ABOUT THIS EXERCISE ▸
Working through the records below, count the lines that include "private". The reply is that number alone.

*** Opening MATERIAL FOR THIS TASK ***

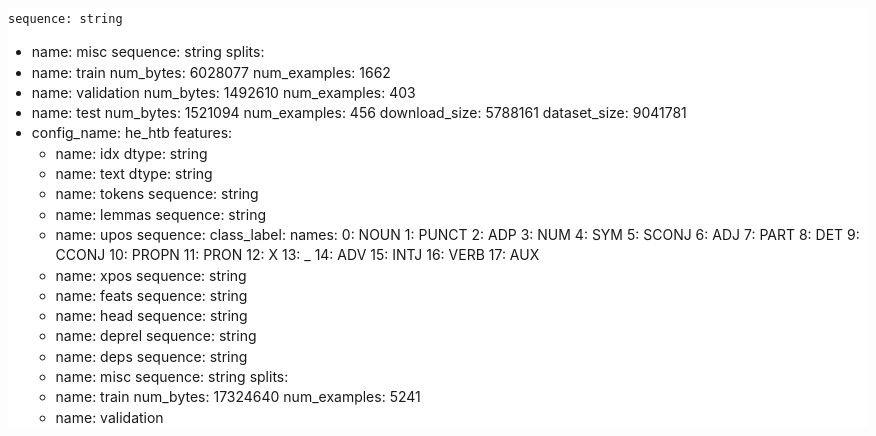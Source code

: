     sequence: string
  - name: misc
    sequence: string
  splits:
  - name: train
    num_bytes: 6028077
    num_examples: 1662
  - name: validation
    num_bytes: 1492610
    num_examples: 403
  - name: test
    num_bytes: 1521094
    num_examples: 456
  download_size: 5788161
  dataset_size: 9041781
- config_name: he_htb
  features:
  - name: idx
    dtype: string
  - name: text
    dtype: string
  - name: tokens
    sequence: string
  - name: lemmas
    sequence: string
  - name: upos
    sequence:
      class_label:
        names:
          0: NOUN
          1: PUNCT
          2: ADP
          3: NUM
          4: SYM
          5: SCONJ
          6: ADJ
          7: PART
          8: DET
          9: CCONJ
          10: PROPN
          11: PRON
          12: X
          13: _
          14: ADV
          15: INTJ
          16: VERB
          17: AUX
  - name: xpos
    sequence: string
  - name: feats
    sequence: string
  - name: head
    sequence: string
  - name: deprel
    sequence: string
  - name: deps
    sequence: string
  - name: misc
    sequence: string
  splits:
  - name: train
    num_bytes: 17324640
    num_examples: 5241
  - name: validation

*** Closing MATERIAL FOR THIS TASK ***
*** Opening MATERIAL FOR THIS TASK ***

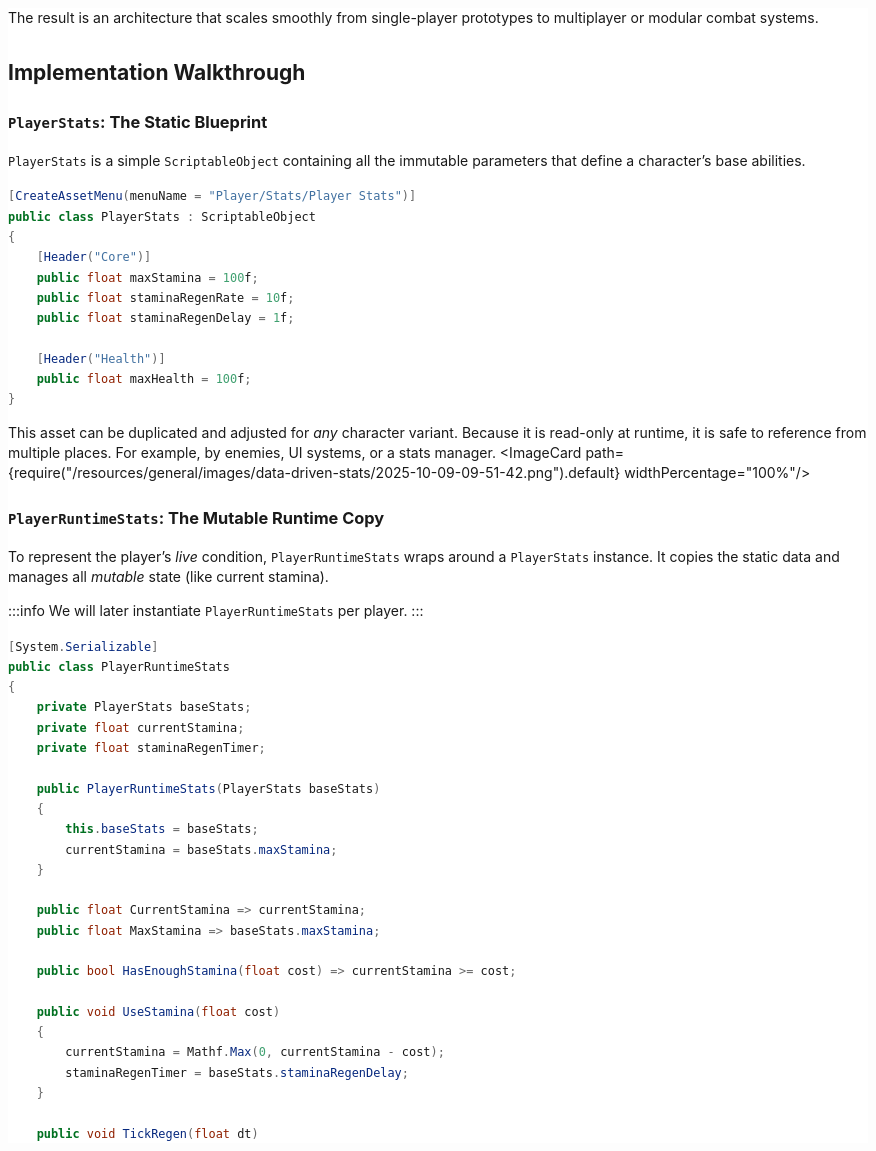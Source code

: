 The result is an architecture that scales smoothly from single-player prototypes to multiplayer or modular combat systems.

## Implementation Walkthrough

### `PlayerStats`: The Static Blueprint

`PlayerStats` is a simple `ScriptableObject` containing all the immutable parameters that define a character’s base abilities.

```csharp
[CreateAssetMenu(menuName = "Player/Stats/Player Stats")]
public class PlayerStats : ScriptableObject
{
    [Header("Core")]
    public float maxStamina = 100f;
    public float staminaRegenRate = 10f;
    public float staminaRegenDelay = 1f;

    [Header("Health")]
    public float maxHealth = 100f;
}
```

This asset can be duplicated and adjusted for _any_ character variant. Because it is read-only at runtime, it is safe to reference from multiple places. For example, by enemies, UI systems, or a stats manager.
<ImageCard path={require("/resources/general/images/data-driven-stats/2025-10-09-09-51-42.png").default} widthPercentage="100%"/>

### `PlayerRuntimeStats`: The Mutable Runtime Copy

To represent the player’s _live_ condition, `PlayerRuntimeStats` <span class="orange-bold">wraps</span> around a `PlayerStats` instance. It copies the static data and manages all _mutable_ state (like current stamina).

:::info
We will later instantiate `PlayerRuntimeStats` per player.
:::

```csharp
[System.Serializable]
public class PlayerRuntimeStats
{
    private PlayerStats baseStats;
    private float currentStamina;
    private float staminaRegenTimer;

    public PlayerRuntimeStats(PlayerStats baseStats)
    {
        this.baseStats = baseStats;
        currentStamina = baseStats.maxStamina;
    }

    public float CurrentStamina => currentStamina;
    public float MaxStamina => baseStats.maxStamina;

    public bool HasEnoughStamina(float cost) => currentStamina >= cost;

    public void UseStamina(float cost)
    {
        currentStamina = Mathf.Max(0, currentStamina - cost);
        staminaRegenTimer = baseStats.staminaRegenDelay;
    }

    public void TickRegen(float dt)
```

*** Closing MATERIAL FOR THIS TASK ***

PROBLEM SOLUTION ▸
3